COS 121-7 - Transcriptional effects of sub-chronic exposure to neonicotinoid insecticides on juvenile African clawed frogs (Xenopus laevis)

Thursday, August 10, 2017: 10:10 AM
E142, Oregon Convention Center
Katherine R. Hartop1, Amanda J Dickinson2,3, Deborah E Pridgen3, Jill A Jenkins4 and Bonnie L. Brown5, (1)Biology, VirginiaCommonwealth University, Richmond, VA, (2)Biology, Virginia Commonwealth University, Richmond, VA, (3)Virginia Commonwealth University, (4)US Geological Survey, Lafayette, LA, (5)Department of Biology, Virginia Commonwealth University, Richmond, VA

The use of neonicotinoid insecticides (NEO) continues to increase in the United States but currently limited information is available on their effects on non-target aquatic organisms (e.g. amphibians). Several NEO have been implicated in Colony Collapse Disorder (a syndrome affecting honey bees, Apis mellifera), due to contact with NEO- treated plants. More recently, NEO have been detected in surface and ground waters throughout the USA.

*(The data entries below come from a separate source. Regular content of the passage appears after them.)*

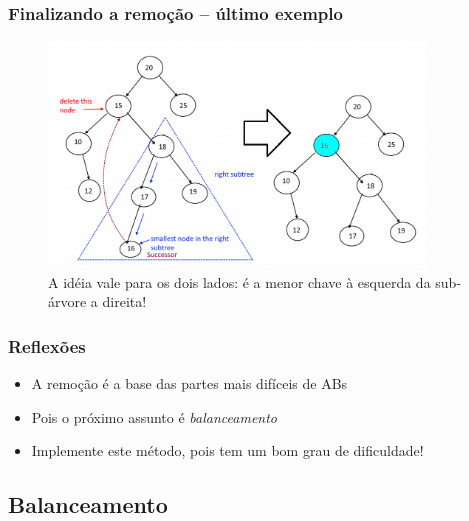 \begin{frame}
\frametitle{Finalizando a remoção -- último exemplo}

   \begin{figure}[!ht]
    \centering
    \includegraphics[keepaspectratio=true,width=10cm]{figs/fig_arvores/ex03_Delete_NODE.jpg}
 \caption{A idéia vale para os dois lados: é a menor chave à esquerda  da sub-árvore a direita!}
    \end{figure}

\end{frame}


\begin{frame}

\frametitle{Reflexões}

\begin{block}{}
\begin{itemize}
  \item A remoção é a base das partes mais difíceis de ABs
  \item Pois o próximo assunto é \textit{balanceamento}
  \item Implemente este método, pois tem um bom grau de dificuldade!
\end{itemize}
\end{block}

\end{frame}


\subsection{Balanceamento}

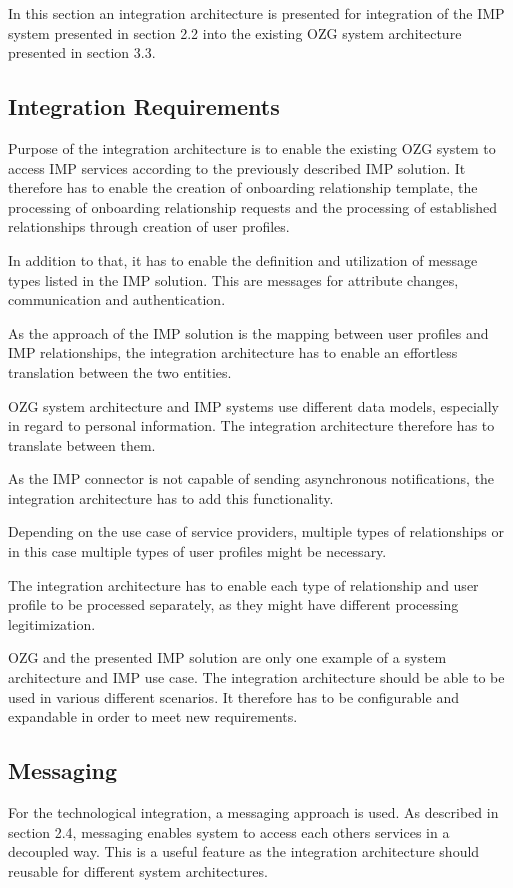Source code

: In this section an integration architecture is presented for integration of the IMP system presented in section 2.2 into the existing OZG system architecture presented in section 3.3. 

\subsection{Integration Requirements}
Purpose of the integration architecture is to enable the existing OZG system to access IMP services according to the previously described IMP solution. It therefore has to enable the creation of onboarding relationship template, the processing of onboarding relationship requests and the processing of established relationships through creation of user profiles.

In addition to that, it has to enable the definition and utilization of message types listed in the IMP solution. This are messages for attribute changes, communication and authentication.

As the approach of the IMP solution is the mapping between user profiles and IMP relationships, the integration architecture has to enable an effortless translation between the two entities.

OZG system architecture and IMP systems use different data models, especially in regard to personal information. The integration architecture therefore has to translate between them.

As the IMP connector is not capable of sending asynchronous notifications, the integration architecture has to add this functionality.

Depending on the use case of service providers, multiple types of relationships or in this case multiple types of user profiles might be necessary.

The integration architecture has to enable each type of relationship and user profile to be processed separately, as they might have different processing legitimization.

OZG and the presented IMP solution are only one example of a system architecture and IMP use case. The integration architecture should be able to be used in various different scenarios. It therefore has to be configurable and expandable in order to meet new requirements.

\subsection{Messaging}
For the technological integration, a messaging approach is used. As described in section 2.4, messaging enables system to access each others services in a decoupled way. This is a useful feature as the integration architecture should reusable for different system architectures.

The current understanding of the NEO mode of action is based on target-insects, such as aphids in the Aphididae. The NEO bind directly to nicotinic acetylcholine receptors (nAChR), thus mimicking the action of acetylcholine (ACh) as a selective agonist of nAChRs. Acetylcholinesterase (AChE) will then break down ACh, terminating signals from nAChR on neurons in the central nervous system. However, AChE does not degrade NEO, thus the NEO binding to the nAChR is irreversible. Animals can detoxify chemicals by the induction of cytochrome p450 (CYP), with recent results showing that NEO are broken down to non-toxic components by CYP gene-induced oxidative detoxification in insects. However, such information is not available for the non-target amphibians having all or major parts of their life cycles in aquatic ecosystems.

This study builds upon previous work that showed that Xenopus laevis tadpoles exposed during early development to sub-chronic concentrations of NEO had a significant reduction in growth and increase in mortality. Thus, this investigation examined the expression of target genes (encoding the nAChR, AChE, CYP) in brain and liver from the exposed or control treatment groups of African clawed tadpoles (Xenopus laevis) in order to decipher the NEO mode of action at the transcriptional level.


The results indicated that at the NEO concentrations chosen for tadpole exposures, neither the gene expression for nAChR or AChE was altered. This indicated that the observed reduction in tadpole growth is not directly related to interaction of the NEO at the receptor level. Conversely, CYP expression levels in tadpoles were consistently upregulated by 50%, suggesting a detoxification mechanism at work. Investigation of additional detoxification biomarkers, such as those encoding stress proteins, as well as increased metabolic action by way of the glycolysis pathway and amino acid metabolism will further elucidate the NEO mode of action.